Currently, traffic signal control (TSC) methods based on reinforcement learning (RL) have proven superior to traditional methods. However, most RL methods face difficulties when applied in the real world due to three factors: input, output, and the cycle-flow relation. The industry's observable input is much more limited than simulation-based RL methods. For real-world solutions, only flow can be reliably collected, whereas common RL methods need more. For the output action, most RL methods focus on acyclic control, which real-world signal controllers do not support. Most importantly, industry standards require a consistent cycle-flow relationship: non-decreasing and different response strategies for low, medium, and high-level flows, which is ignored by the RL methods. To narrow the gap between RL methods and industry standards, we innovatively propose to use industry solutions to guide the RL agent. Specifically, we design behavior cloning and curriculum learning to guide the agent to mimic and meet industry requirements and, at the same time, leverage the power of exploration and exploitation in RL for better performance. We theoretically prove that such guidance can largely decrease the sample complexity to polynomials in the horizon when searching for an optimal policy. Our rigid experiments show that our method has good cycle-flow relation and superior performance.

Figures (7)

• Figure 1: Illustration of a standard intersection and phases. A phase is standardized as a combination of two non-conflicting movements, e.g., phase A is movement 1 and 5 combined. In industry, a four-phase cycle control, i.e., A$\to$D$\to$E$\to$H, is common, representing EW-Though $\to$ EW-Left $\to$ SN-Through $\to$ SN-Left.

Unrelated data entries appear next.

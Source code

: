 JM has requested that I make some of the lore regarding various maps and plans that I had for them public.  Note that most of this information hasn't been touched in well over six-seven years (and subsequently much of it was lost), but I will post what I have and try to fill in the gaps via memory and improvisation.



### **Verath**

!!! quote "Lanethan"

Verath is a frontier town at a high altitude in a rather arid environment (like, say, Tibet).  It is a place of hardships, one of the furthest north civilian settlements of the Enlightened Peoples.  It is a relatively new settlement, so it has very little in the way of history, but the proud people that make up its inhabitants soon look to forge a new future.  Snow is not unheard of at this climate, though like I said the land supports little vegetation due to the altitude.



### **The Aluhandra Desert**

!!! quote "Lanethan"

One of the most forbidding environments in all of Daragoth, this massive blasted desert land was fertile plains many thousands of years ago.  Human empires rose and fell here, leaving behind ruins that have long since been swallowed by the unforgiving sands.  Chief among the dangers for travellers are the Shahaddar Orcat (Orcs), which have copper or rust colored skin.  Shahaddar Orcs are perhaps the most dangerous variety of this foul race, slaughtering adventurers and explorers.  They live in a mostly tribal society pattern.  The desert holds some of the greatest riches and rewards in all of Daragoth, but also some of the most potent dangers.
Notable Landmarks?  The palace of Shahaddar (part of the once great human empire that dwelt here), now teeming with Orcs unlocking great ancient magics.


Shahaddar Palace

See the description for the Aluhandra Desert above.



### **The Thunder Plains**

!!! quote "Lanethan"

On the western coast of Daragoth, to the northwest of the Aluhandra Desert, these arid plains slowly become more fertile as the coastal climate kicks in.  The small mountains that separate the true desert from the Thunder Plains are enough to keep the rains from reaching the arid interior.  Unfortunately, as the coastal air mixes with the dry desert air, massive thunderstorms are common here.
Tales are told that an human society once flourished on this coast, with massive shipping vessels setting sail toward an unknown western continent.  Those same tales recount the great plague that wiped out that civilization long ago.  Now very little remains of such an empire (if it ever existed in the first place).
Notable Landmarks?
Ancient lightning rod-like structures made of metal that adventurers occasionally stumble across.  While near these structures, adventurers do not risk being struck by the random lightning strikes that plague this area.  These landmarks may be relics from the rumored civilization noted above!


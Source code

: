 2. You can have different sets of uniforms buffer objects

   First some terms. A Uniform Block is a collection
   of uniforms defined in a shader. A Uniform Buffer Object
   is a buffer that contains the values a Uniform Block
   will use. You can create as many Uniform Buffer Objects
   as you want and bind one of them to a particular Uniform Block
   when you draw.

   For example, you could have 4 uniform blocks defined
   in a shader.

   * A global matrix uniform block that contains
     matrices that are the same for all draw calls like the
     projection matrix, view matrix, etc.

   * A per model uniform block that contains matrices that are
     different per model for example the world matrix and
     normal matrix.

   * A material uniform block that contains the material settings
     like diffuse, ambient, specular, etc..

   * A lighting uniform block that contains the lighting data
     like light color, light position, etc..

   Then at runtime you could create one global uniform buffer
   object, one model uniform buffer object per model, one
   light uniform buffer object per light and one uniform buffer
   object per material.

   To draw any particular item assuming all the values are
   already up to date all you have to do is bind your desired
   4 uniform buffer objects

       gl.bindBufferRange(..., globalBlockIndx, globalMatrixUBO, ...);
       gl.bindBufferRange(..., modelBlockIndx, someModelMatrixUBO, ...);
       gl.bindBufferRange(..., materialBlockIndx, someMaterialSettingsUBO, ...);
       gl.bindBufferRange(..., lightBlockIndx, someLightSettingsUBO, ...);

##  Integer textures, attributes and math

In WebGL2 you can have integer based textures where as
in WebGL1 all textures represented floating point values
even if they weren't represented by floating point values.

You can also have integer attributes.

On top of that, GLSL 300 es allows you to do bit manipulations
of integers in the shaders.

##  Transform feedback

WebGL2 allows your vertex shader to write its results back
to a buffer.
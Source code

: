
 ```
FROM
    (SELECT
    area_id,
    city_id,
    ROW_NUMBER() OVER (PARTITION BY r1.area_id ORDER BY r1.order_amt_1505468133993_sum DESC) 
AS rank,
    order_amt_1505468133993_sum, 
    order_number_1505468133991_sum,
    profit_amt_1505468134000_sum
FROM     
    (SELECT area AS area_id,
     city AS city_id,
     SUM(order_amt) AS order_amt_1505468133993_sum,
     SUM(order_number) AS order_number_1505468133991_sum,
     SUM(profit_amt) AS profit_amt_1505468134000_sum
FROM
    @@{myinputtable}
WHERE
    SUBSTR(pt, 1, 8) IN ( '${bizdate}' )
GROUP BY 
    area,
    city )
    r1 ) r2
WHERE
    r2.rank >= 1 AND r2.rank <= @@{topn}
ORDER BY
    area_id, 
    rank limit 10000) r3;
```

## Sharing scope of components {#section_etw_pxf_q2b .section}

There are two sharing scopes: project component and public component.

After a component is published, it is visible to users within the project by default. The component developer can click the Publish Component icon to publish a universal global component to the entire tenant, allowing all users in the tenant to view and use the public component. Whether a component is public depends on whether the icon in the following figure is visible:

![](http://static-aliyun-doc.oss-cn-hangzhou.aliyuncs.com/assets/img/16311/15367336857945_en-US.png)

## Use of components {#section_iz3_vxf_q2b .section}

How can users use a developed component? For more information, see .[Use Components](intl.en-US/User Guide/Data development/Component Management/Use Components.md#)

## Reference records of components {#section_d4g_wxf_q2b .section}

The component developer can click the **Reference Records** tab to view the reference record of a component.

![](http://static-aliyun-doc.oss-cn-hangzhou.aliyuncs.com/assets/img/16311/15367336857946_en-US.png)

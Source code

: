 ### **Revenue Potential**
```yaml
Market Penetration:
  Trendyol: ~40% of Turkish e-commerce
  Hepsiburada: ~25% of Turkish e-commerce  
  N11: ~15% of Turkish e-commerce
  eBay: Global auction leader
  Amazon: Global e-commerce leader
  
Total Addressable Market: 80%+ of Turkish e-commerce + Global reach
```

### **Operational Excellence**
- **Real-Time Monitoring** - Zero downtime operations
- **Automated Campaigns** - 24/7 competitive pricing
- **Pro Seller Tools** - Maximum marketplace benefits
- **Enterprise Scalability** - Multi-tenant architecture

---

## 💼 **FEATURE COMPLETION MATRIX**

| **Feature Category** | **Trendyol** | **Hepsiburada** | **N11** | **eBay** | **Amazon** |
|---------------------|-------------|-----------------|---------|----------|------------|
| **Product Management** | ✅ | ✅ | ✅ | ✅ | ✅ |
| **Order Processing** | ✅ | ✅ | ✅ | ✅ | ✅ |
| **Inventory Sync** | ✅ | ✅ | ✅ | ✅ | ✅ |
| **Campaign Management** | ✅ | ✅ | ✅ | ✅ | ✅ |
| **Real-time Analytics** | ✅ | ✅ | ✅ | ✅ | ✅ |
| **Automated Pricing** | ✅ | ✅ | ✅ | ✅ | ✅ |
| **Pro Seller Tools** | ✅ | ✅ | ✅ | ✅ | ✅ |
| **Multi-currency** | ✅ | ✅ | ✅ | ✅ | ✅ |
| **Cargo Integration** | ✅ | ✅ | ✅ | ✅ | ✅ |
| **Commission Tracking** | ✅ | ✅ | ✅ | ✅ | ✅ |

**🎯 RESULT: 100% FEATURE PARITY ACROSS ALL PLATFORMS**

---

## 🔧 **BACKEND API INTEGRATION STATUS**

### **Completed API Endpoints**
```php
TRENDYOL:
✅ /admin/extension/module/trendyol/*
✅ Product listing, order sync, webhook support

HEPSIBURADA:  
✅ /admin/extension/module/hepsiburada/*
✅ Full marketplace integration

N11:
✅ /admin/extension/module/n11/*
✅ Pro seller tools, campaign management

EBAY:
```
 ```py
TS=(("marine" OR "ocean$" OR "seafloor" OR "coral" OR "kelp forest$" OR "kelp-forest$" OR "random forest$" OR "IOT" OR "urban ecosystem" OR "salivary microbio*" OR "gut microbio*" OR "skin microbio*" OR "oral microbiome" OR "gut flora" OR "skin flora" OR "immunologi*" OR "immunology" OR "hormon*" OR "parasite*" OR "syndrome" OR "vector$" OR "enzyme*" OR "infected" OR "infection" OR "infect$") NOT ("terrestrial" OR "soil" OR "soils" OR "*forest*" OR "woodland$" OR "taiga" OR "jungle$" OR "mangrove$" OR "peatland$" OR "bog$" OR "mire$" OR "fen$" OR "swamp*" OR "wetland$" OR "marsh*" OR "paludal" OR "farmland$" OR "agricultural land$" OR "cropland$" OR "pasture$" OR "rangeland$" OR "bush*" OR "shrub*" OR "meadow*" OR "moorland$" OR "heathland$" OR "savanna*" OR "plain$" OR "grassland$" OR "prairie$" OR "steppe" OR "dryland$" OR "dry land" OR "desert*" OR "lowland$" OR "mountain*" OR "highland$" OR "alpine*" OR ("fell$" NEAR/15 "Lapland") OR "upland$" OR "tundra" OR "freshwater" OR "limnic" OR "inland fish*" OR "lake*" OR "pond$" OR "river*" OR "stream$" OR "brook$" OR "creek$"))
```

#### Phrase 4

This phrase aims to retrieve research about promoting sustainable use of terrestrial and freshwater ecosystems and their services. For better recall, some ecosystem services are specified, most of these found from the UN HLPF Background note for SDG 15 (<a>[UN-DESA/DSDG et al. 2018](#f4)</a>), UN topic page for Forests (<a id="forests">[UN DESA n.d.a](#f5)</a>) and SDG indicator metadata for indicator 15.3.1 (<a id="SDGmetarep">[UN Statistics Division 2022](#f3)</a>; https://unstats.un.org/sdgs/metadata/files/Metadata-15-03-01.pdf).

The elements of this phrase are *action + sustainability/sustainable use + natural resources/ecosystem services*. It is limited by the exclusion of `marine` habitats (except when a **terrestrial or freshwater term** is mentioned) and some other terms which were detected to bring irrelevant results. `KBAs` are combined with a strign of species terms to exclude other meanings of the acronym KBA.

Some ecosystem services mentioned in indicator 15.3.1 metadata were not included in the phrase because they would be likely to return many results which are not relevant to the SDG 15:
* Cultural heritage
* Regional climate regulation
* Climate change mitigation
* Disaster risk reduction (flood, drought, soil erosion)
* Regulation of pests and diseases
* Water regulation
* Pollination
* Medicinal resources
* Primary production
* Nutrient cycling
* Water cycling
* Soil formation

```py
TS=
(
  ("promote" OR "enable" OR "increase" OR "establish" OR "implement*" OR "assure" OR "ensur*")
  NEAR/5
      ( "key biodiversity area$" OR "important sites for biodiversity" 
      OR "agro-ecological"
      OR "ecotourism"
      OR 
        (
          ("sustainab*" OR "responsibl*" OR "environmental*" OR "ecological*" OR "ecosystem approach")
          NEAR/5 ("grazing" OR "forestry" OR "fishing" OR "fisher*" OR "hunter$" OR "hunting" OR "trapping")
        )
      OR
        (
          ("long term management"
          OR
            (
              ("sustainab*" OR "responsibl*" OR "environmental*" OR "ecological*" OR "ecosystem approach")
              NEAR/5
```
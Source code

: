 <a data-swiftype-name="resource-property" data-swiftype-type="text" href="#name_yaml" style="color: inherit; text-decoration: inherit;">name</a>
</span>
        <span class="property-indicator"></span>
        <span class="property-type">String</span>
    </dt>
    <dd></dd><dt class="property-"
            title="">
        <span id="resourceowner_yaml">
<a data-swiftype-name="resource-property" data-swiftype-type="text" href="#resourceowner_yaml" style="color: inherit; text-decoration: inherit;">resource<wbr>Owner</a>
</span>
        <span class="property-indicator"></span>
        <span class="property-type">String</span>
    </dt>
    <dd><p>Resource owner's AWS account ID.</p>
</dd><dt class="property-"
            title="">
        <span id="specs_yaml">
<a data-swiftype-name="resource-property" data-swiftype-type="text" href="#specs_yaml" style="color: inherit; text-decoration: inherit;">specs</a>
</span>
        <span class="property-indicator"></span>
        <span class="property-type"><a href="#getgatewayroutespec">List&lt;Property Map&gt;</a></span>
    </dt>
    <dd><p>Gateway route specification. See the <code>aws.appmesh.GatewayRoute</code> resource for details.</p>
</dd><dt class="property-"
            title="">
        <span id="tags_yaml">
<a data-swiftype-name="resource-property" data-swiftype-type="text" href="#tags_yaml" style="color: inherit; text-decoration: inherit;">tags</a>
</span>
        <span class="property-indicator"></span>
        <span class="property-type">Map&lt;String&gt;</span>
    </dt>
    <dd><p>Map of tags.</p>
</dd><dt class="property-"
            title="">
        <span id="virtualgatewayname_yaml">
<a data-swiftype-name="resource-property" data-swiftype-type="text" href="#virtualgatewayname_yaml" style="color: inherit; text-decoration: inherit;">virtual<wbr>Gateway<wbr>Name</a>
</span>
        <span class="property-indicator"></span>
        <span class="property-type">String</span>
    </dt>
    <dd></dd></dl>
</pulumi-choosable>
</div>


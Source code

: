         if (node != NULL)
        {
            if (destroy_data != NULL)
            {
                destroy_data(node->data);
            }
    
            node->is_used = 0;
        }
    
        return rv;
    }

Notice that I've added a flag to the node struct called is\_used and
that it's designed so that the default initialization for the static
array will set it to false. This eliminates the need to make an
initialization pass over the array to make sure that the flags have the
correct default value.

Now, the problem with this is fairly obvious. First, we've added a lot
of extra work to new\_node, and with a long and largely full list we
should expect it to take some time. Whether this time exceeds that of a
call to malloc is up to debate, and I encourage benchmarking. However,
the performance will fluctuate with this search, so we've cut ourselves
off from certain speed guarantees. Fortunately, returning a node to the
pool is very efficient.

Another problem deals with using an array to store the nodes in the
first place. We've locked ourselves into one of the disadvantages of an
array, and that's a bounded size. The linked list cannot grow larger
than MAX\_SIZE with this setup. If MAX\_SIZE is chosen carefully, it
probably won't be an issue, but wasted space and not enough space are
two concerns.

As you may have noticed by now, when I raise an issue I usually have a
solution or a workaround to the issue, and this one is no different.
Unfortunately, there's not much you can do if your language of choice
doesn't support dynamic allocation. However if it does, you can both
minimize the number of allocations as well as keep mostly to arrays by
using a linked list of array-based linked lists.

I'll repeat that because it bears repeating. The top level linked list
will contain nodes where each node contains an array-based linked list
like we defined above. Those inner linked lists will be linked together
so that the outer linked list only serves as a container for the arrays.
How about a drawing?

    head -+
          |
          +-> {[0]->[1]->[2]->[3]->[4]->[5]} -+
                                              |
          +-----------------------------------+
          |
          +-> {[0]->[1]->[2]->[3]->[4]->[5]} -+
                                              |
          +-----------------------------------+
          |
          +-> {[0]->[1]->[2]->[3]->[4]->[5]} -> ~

• Figure 2: The gaps between industry requirements and RL-based academic methods: Industrial requirements: (a1) they follow cyclic control, e.g., the cycle of phases A-D-E-H (details in Fig. \ref{['fig: intersection']}), and decide the duration for each phase; (a2) The cycle time should be non-decreasing with traffic flow, encouraging stable drivers' behaviors. It also has three stages: non-peak, climbing, and peak, with different stages featuring various controlling patterns. Academic Solutions: (b1) Common RL-based methods in academia control cyclically, i.e., to choose one phase out of eight phases (A-H) for the next time interval, with each chosen phase running for a fixed interval, e.g., 10 seconds; (b2) The cycle time-traffic flow relation is also diverse and unstable, disrupting drivers negatively. Our solution is the first RL-based cyclic TSC agent, which perfectly follows the non-decreasing relations, with also clear three stages.
• Figure 3: Illustration of our proposed GuidedLight. One agent controls one intersection. (a) For each intersection, it will observe movement-level features related to traffic dynamics and then use FRAP's aggregating module to aggregate two non-conflicting movements’ embeddings into one phase of traffic embedding. (b) Combining phase traffic embedding with other phase-level features, we get a wholesome embedding for a phase and then input them into LSTM and Actor-Critic. (c) Teachers such as linear controller and industrial controller SCATS are adopted, via Behavior Cloning and Curriculum Learning, to guide the agent's cycle length (CL) in mimicking the teacher's CL.
• Figure 4: Illustration of Fenglin scenario.
• Figure 5: The synchronization between cycle time and traffic flow in Fenglin dataset. As in (e2), GuidedLight outputs the control policies with cycle time perfectly following the flow and thus meets industry requirements. Fig \ref{['fig: intro-demo']}(b2) summarizes the overall cycle time-traffic flow relation.